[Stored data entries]
##########

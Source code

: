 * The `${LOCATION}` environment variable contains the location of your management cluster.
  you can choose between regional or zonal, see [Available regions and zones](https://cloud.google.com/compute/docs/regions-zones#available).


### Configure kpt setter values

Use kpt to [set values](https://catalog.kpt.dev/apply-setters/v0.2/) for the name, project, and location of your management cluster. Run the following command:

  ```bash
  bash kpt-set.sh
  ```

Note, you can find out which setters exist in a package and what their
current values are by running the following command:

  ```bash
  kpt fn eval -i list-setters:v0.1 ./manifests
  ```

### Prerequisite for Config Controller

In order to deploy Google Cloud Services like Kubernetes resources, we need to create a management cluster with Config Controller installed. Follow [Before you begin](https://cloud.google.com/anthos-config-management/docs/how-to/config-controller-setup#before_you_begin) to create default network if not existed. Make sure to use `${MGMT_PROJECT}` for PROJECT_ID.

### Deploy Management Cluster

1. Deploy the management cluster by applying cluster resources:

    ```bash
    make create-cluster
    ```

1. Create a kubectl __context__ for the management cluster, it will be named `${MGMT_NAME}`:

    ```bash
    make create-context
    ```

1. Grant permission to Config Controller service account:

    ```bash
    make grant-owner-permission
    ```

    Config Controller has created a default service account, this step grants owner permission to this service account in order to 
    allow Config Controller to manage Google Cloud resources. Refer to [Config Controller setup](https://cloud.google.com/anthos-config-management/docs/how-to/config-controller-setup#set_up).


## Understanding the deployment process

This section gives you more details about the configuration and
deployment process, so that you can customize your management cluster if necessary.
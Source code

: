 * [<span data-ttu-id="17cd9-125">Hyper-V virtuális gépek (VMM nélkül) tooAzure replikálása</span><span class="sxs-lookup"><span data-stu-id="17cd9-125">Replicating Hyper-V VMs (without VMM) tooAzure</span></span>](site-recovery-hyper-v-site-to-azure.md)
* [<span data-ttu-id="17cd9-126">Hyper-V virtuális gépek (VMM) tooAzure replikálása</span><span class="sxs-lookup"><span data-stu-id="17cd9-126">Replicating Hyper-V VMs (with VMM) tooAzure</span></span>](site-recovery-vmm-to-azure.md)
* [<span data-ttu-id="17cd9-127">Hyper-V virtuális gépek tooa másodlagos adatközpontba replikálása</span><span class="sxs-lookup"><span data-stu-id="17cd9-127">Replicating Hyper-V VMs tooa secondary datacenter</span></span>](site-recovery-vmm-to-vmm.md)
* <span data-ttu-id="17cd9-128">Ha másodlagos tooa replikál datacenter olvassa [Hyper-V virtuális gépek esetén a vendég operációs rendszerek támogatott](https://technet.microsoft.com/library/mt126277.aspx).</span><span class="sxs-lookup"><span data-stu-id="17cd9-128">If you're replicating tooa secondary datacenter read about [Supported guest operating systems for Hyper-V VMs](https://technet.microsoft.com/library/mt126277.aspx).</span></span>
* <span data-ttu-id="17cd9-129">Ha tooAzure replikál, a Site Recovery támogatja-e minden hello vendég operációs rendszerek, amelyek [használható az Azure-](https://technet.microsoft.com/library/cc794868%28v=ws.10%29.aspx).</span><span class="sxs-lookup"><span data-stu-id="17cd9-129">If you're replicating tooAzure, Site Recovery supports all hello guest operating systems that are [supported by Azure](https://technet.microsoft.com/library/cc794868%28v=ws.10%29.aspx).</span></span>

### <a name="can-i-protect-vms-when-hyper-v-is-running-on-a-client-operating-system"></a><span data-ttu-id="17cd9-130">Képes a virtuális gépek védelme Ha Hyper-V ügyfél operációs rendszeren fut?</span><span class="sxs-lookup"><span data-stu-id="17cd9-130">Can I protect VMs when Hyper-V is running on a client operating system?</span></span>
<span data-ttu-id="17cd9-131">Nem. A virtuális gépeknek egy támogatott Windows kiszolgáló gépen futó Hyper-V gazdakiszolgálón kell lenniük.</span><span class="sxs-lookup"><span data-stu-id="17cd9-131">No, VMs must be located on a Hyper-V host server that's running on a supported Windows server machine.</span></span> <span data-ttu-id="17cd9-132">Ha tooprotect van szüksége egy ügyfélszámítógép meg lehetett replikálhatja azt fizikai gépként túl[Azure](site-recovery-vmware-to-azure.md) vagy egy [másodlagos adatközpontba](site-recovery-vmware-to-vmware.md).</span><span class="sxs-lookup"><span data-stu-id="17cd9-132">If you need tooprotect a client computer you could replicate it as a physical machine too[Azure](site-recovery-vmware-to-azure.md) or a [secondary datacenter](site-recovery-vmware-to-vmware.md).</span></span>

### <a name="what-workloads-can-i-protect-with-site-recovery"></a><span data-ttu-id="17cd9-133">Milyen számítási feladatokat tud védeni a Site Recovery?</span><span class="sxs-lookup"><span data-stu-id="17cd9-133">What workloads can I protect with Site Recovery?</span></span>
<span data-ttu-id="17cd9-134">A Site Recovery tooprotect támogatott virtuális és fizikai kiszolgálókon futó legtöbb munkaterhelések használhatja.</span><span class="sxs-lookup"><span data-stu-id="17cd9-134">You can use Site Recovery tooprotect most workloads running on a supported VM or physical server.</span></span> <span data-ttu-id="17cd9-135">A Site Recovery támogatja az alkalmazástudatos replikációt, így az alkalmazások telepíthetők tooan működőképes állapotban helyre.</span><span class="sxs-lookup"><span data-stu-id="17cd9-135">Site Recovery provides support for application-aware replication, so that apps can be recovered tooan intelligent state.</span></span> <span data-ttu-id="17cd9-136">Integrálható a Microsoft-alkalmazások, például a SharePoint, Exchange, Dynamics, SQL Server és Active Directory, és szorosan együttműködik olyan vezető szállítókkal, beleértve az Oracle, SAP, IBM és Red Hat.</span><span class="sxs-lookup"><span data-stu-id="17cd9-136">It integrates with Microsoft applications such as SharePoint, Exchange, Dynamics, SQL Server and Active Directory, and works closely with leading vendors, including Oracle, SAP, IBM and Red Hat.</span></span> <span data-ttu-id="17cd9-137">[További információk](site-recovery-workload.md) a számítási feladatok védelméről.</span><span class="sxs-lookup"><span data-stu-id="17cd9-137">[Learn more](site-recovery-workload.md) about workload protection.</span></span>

##########

What the task asks: Look above for the line that contains "you can choose". Starting there, transcribe every line exactly until you have copied the line that contains "Note, you can".

Completed exercise:
  you can choose between regional or zonal, see [Available regions and zones](https://cloud.google.com/compute/docs/regions-zones#available).


### Configure kpt setter values

Use kpt to [set values](https://catalog.kpt.dev/apply-setters/v0.2/) for the name, project, and location of your management cluster. Run the following command:

  ```bash
  bash kpt-set.sh
  ```

Note, you can find out which setters exist in a package and what their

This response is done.